• **Problem**: Nothing in the data may be altered as it is transcribed.

• **The records**:
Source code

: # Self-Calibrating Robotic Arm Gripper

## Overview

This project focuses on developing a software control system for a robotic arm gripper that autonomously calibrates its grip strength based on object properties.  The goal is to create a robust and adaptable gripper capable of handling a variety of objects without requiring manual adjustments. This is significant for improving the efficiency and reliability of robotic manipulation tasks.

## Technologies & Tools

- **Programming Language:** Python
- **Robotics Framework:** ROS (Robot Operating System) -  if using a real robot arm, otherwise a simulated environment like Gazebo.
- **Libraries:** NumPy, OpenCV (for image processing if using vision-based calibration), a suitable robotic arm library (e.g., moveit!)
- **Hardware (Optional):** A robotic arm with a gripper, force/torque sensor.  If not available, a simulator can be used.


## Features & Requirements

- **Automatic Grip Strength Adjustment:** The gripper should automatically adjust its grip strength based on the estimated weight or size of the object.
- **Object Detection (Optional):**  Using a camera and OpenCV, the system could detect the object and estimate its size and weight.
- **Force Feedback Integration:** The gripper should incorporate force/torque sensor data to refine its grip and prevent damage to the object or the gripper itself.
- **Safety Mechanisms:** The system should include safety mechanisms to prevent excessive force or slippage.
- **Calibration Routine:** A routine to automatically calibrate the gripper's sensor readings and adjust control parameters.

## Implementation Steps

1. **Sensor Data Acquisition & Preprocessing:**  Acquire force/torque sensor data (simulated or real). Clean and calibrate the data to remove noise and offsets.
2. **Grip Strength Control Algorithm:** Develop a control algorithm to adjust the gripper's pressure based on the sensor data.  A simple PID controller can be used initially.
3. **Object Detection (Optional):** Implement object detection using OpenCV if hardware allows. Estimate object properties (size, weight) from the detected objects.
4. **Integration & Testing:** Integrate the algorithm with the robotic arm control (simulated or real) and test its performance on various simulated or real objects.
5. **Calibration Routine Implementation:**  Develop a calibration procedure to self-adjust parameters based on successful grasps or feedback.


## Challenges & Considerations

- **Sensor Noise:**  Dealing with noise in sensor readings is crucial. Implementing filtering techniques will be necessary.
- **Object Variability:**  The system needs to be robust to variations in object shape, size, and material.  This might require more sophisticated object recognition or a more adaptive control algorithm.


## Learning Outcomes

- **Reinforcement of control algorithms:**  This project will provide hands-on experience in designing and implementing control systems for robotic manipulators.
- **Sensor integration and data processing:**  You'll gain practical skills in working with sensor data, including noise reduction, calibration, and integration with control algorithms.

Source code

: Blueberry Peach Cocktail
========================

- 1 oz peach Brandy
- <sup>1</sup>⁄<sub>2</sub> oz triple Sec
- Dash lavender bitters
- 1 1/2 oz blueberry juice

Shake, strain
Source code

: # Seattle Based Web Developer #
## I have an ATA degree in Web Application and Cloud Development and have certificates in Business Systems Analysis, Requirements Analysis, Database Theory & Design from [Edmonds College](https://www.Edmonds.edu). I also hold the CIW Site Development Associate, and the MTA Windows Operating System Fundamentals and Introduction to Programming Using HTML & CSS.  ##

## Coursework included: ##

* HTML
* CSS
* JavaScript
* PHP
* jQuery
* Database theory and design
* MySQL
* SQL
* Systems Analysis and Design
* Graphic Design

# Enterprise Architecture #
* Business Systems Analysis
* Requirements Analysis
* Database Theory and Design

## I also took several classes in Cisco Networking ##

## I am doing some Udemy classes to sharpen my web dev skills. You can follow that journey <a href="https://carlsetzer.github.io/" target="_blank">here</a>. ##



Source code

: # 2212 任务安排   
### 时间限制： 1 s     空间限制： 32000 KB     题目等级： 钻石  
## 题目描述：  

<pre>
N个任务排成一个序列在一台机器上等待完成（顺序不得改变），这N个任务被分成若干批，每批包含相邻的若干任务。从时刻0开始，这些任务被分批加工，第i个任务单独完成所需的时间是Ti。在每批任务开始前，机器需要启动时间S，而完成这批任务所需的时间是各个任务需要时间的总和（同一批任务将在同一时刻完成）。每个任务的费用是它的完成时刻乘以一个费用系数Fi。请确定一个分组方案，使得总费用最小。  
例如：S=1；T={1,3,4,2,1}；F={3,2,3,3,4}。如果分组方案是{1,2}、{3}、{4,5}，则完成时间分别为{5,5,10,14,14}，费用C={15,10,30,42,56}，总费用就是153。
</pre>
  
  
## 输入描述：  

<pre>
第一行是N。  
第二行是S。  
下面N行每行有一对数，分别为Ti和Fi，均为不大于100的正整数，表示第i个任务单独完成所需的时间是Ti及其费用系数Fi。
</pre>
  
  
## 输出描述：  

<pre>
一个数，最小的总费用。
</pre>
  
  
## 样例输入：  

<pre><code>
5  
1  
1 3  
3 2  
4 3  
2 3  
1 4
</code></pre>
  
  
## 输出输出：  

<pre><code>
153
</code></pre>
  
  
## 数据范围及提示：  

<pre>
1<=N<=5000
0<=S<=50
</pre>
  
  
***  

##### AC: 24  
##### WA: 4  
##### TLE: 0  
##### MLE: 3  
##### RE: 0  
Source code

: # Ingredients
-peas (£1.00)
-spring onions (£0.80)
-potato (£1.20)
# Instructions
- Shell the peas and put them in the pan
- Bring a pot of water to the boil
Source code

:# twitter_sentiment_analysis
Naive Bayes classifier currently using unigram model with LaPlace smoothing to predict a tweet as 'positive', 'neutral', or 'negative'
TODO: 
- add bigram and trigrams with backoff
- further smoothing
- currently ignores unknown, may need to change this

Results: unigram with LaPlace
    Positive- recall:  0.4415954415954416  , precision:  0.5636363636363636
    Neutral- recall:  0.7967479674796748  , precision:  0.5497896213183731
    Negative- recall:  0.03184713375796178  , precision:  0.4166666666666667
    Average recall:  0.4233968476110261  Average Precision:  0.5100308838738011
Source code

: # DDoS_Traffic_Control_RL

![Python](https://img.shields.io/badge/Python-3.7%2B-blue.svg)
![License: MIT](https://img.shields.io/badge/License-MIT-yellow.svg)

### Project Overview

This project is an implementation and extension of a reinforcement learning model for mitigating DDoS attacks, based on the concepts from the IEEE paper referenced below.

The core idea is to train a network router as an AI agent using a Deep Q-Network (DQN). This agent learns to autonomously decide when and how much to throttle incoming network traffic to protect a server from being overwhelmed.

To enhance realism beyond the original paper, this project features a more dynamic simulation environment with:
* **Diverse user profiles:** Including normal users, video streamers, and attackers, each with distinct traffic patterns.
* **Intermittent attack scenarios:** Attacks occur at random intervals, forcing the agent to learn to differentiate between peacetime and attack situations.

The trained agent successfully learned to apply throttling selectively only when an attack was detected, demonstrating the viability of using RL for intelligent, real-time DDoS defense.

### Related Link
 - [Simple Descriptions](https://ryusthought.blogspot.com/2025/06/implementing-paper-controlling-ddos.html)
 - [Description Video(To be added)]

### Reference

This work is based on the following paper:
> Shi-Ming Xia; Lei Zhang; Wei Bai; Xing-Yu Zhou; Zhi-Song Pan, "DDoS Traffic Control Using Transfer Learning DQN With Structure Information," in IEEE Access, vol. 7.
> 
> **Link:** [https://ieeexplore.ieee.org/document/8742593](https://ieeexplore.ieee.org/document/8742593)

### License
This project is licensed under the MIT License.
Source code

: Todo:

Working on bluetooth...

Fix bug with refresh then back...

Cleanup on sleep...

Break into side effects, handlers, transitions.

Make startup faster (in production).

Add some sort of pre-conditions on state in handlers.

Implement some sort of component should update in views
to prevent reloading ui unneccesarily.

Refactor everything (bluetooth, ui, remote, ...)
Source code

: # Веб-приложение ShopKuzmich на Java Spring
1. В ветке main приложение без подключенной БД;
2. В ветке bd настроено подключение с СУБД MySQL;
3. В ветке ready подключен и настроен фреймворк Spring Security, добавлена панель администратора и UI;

• **Answer below**:
Source code

: # Self-Calibrating Robotic Arm Gripper

## Overview

This project focuses on developing a software control system for a robotic arm gripper that autonomously calibrates its grip strength based on object properties.  The goal is to create a robust and adaptable gripper capable of handling a variety of objects without requiring manual adjustments. This is significant for improving the efficiency and reliability of robotic manipulation tasks.

## Technologies & Tools

- **Programming Language:** Python
- **Robotics Framework:** ROS (Robot Operating System) -  if using a real robot arm, otherwise a simulated environment like Gazebo.
- **Libraries:** NumPy, OpenCV (for image processing if using vision-based calibration), a suitable robotic arm library (e.g., moveit!)
- **Hardware (Optional):** A robotic arm with a gripper, force/torque sensor.  If not available, a simulator can be used.


## Features & Requirements

- **Automatic Grip Strength Adjustment:** The gripper should automatically adjust its grip strength based on the estimated weight or size of the object.
- **Object Detection (Optional):**  Using a camera and OpenCV, the system could detect the object and estimate its size and weight.
- **Force Feedback Integration:** The gripper should incorporate force/torque sensor data to refine its grip and prevent damage to the object or the gripper itself.
- **Safety Mechanisms:** The system should include safety mechanisms to prevent excessive force or slippage.
- **Calibration Routine:** A routine to automatically calibrate the gripper's sensor readings and adjust control parameters.

## Implementation Steps

1. **Sensor Data Acquisition & Preprocessing:**  Acquire force/torque sensor data (simulated or real). Clean and calibrate the data to remove noise and offsets.
2. **Grip Strength Control Algorithm:** Develop a control algorithm to adjust the gripper's pressure based on the sensor data.  A simple PID controller can be used initially.
3. **Object Detection (Optional):** Implement object detection using OpenCV if hardware allows. Estimate object properties (size, weight) from the detected objects.
4. **Integration & Testing:** Integrate the algorithm with the robotic arm control (simulated or real) and test its performance on various simulated or real objects.
5. **Calibration Routine Implementation:**  Develop a calibration procedure to self-adjust parameters based on successful grasps or feedback.


## Challenges & Considerations

- **Sensor Noise:**  Dealing with noise in sensor readings is crucial. Implementing filtering techniques will be necessary.
- **Object Variability:**  The system needs to be robust to variations in object shape, size, and material.  This might require more sophisticated object recognition or a more adaptive control algorithm.


## Learning Outcomes

- **Reinforcement of control algorithms:**  This project will provide hands-on experience in designing and implementing control systems for robotic manipulators.
- **Sensor integration and data processing:**  You'll gain practical skills in working with sensor data, including noise reduction, calibration, and integration with control algorithms.

Source code

: Blueberry Peach Cocktail
========================

- 1 oz peach Brandy
- <sup>1</sup>⁄<sub>2</sub> oz triple Sec
- Dash lavender bitters
- 1 1/2 oz blueberry juice

Shake, strain
Source code

: # Seattle Based Web Developer #
## I have an ATA degree in Web Application and Cloud Development and have certificates in Business Systems Analysis, Requirements Analysis, Database Theory & Design from [Edmonds College](https://www.Edmonds.edu). I also hold the CIW Site Development Associate, and the MTA Windows Operating System Fundamentals and Introduction to Programming Using HTML & CSS.  ##

## Coursework included: ##

* HTML
* CSS
* JavaScript
* PHP
* jQuery
* Database theory and design
* MySQL
* SQL
* Systems Analysis and Design
* Graphic Design

# Enterprise Architecture #
* Business Systems Analysis
* Requirements Analysis
* Database Theory and Design

## I also took several classes in Cisco Networking ##

## I am doing some Udemy classes to sharpen my web dev skills. You can follow that journey <a href="https://carlsetzer.github.io/" target="_blank">here</a>. ##



Source code

: # 2212 任务安排   
### 时间限制： 1 s     空间限制： 32000 KB     题目等级： 钻石  
## 题目描述：  

<pre>
N个任务排成一个序列在一台机器上等待完成（顺序不得改变），这N个任务被分成若干批，每批包含相邻的若干任务。从时刻0开始，这些任务被分批加工，第i个任务单独完成所需的时间是Ti。在每批任务开始前，机器需要启动时间S，而完成这批任务所需的时间是各个任务需要时间的总和（同一批任务将在同一时刻完成）。每个任务的费用是它的完成时刻乘以一个费用系数Fi。请确定一个分组方案，使得总费用最小。  
例如：S=1；T={1,3,4,2,1}；F={3,2,3,3,4}。如果分组方案是{1,2}、{3}、{4,5}，则完成时间分别为{5,5,10,14,14}，费用C={15,10,30,42,56}，总费用就是153。
</pre>
  
  
## 输入描述：  

<pre>
第一行是N。  
第二行是S。  
下面N行每行有一对数，分别为Ti和Fi，均为不大于100的正整数，表示第i个任务单独完成所需的时间是Ti及其费用系数Fi。
</pre>
  
  
## 输出描述：  

<pre>
一个数，最小的总费用。
</pre>
  
  
## 样例输入：  

<pre><code>
5  
1  
1 3  
3 2  
4 3  
2 3  
1 4
</code></pre>
  
  
## 输出输出：  

<pre><code>
153
</code></pre>
  
  
## 数据范围及提示：  

<pre>
1<=N<=5000
0<=S<=50
</pre>
  
  
***  

##### AC: 24  
##### WA: 4  
##### TLE: 0  
##### MLE: 3  
##### RE: 0  
Source code

: # Ingredients
-peas (£1.00)
-spring onions (£0.80)
-potato (£1.20)
# Instructions
- Shell the peas and put them in the pan
- Bring a pot of water to the boil
Source code

:# twitter_sentiment_analysis
Naive Bayes classifier currently using unigram model with LaPlace smoothing to predict a tweet as 'positive', 'neutral', or 'negative'
TODO: 
- add bigram and trigrams with backoff
- further smoothing
- currently ignores unknown, may need to change this

Results: unigram with LaPlace
    Positive- recall:  0.4415954415954416  , precision:  0.5636363636363636
    Neutral- recall:  0.7967479674796748  , precision:  0.5497896213183731
    Negative- recall:  0.03184713375796178  , precision:  0.4166666666666667
    Average recall:  0.4233968476110261  Average Precision:  0.5100308838738011
Source code

: # DDoS_Traffic_Control_RL

![Python](https://img.shields.io/badge/Python-3.7%2B-blue.svg)
![License: MIT](https://img.shields.io/badge/License-MIT-yellow.svg)

### Project Overview

This project is an implementation and extension of a reinforcement learning model for mitigating DDoS attacks, based on the concepts from the IEEE paper referenced below.

The core idea is to train a network router as an AI agent using a Deep Q-Network (DQN). This agent learns to autonomously decide when and how much to throttle incoming network traffic to protect a server from being overwhelmed.

To enhance realism beyond the original paper, this project features a more dynamic simulation environment with:
* **Diverse user profiles:** Including normal users, video streamers, and attackers, each with distinct traffic patterns.
* **Intermittent attack scenarios:** Attacks occur at random intervals, forcing the agent to learn to differentiate between peacetime and attack situations.

The trained agent successfully learned to apply throttling selectively only when an attack was detected, demonstrating the viability of using RL for intelligent, real-time DDoS defense.

### Related Link
 - [Simple Descriptions](https://ryusthought.blogspot.com/2025/06/implementing-paper-controlling-ddos.html)
 - [Description Video(To be added)]

### Reference

This work is based on the following paper:
> Shi-Ming Xia; Lei Zhang; Wei Bai; Xing-Yu Zhou; Zhi-Song Pan, "DDoS Traffic Control Using Transfer Learning DQN With Structure Information," in IEEE Access, vol. 7.
> 
> **Link:** [https://ieeexplore.ieee.org/document/8742593](https://ieeexplore.ieee.org/document/8742593)

### License
This project is licensed under the MIT License.
Source code

: Todo:

Working on bluetooth...

Fix bug with refresh then back...

Cleanup on sleep...

Break into side effects, handlers, transitions.

Make startup faster (in production).

Add some sort of pre-conditions on state in handlers.

Implement some sort of component should update in views
to prevent reloading ui unneccesarily.

Refactor everything (bluetooth, ui, remote, ...)
Source code

: # Веб-приложение ShopKuzmich на Java Spring
1. В ветке main приложение без подключенной БД;
2. В ветке bd настроено подключение с СУБД MySQL;
3. В ветке ready подключен и настроен фреймворк Spring Security, добавлена панель администратора и UI;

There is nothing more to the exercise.